Tu le sais, ciel des nuits, à qui parlent nos cimes !
Vous, rochers que nos pieds sondent jusqu’aux abîmes
Pour y chercher la sève et les sucs nourrissants,
Soleils, dont nous buvons les dards éblouissants,
Vous le savez ! ô nuits dont nos feuilles avides
Pompent les frais baisers et les perles humides :
            Dites si nous avons des sens !

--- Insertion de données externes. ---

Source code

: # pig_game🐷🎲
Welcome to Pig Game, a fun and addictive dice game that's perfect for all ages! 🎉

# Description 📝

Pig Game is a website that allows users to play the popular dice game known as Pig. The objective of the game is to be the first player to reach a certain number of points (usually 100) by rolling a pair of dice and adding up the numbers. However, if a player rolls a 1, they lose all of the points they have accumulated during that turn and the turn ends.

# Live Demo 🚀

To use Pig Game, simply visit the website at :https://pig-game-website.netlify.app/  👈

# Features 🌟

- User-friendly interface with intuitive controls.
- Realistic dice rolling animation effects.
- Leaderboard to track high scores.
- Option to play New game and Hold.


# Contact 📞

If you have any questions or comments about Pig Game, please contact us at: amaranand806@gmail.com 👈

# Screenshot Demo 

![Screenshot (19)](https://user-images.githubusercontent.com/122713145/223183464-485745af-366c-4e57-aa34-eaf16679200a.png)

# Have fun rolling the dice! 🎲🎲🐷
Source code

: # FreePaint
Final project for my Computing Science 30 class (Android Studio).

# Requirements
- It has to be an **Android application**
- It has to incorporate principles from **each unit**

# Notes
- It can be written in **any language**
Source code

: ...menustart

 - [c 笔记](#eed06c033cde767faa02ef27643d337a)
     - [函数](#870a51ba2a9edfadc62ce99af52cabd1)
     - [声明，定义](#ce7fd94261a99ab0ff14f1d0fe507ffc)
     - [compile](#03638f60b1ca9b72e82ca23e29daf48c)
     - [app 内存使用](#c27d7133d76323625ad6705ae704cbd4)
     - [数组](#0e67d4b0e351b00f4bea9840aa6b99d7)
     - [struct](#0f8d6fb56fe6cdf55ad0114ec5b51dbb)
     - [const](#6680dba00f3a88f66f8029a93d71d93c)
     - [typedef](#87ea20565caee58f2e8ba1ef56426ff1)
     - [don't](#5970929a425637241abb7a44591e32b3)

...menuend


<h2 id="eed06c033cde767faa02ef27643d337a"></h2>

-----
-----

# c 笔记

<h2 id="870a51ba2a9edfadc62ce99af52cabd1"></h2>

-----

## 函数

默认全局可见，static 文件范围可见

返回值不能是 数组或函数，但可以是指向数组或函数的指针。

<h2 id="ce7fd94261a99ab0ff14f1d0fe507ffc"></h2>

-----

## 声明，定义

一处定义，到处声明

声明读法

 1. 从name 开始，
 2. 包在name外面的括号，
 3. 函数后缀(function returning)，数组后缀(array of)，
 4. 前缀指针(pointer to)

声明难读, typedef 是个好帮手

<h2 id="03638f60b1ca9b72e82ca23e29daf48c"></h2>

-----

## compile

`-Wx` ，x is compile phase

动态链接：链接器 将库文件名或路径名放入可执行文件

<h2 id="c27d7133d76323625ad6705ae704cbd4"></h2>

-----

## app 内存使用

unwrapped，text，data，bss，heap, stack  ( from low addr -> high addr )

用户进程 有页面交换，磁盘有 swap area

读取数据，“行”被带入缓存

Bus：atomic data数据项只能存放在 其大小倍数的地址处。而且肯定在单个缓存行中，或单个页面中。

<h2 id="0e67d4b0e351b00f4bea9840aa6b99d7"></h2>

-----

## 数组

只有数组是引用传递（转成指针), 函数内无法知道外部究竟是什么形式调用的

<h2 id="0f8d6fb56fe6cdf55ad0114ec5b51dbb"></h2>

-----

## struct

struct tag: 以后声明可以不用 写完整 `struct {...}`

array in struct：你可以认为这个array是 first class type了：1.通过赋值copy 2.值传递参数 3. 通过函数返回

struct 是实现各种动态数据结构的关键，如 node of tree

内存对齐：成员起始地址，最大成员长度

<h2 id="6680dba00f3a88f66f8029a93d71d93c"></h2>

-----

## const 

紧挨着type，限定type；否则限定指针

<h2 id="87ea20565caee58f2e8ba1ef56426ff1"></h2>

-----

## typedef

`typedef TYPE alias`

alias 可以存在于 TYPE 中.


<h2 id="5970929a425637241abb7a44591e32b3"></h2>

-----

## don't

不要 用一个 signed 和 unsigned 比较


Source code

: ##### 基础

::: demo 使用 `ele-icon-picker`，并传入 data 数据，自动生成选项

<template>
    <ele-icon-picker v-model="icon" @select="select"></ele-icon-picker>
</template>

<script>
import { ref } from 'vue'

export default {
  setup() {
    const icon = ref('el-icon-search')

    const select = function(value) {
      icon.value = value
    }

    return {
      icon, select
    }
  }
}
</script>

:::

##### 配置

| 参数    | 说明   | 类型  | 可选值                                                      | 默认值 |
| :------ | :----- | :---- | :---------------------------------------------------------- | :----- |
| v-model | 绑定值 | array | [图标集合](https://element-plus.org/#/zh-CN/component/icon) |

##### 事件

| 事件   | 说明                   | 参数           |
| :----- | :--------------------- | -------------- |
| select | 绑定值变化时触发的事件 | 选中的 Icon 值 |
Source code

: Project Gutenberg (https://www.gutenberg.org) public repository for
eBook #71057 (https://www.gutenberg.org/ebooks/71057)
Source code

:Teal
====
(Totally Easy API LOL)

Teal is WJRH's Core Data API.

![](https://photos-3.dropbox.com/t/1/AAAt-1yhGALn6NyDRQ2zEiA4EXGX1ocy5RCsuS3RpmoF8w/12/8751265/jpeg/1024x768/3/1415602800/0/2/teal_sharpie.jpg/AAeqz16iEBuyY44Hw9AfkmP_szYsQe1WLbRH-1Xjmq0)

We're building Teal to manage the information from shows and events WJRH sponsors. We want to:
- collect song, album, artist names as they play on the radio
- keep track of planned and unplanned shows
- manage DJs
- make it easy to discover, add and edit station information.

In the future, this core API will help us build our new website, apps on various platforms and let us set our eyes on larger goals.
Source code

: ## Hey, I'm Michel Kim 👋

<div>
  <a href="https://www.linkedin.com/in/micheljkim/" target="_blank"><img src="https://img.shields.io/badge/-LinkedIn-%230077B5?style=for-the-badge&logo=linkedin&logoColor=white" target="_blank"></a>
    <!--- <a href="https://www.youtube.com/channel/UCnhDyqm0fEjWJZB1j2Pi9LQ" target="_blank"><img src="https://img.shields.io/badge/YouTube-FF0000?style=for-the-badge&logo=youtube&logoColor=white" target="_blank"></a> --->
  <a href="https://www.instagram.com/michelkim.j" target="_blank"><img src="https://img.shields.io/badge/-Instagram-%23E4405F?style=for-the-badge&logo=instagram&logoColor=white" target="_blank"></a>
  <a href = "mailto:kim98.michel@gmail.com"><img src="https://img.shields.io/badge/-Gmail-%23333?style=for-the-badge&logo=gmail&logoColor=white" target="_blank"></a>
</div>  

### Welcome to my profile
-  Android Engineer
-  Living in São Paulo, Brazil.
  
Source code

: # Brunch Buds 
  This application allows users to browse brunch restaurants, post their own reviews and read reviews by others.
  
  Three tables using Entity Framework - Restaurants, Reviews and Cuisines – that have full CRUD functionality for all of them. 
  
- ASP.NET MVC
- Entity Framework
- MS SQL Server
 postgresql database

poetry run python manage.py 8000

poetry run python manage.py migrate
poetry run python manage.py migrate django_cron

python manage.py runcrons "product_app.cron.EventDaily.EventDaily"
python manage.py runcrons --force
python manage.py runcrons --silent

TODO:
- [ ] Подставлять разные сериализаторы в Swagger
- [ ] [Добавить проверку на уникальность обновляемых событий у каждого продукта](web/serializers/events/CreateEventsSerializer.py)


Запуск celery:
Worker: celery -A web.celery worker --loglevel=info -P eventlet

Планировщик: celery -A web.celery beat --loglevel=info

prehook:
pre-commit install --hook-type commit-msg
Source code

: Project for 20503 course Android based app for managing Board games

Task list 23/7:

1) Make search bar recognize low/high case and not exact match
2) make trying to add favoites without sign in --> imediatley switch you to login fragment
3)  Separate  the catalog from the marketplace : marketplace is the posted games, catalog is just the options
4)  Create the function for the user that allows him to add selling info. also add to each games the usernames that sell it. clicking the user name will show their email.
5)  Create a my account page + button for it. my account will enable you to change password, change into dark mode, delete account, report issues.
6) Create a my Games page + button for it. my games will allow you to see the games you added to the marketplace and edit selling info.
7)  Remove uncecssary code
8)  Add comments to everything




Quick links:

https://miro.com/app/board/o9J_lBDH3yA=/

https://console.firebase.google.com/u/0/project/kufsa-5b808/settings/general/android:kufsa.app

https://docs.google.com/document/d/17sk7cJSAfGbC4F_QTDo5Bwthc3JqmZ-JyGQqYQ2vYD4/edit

Des sens dont n’est douée aucune créature,
Qui s’emparent d’ici de toute la nature,
Qui respirent sans lèvre et contemplent sans yeux,
Qui sentent les saisons avant qu’elles éclosent ;
Des sens qui palpent l’air et qui le décomposent,
D’une immortelle vie agents mystérieux !
Et pour qui donc seraient ces siècles d’existence ?
Et pour qui donc seraient l’âme et l’intelligence ?
              Est-ce donc pour l’arbuste nain ?
              Est-ce pour l’insecte et l’atome,
              Ou pour l’homme, léger fantôme,
              Qui sèche à mes pieds comme un chaume,
              Qui dit la terre son royaume,
Et disparaît du jour avant que de mon dôme
Ma feuille de ses pas ait jonché le chemin ?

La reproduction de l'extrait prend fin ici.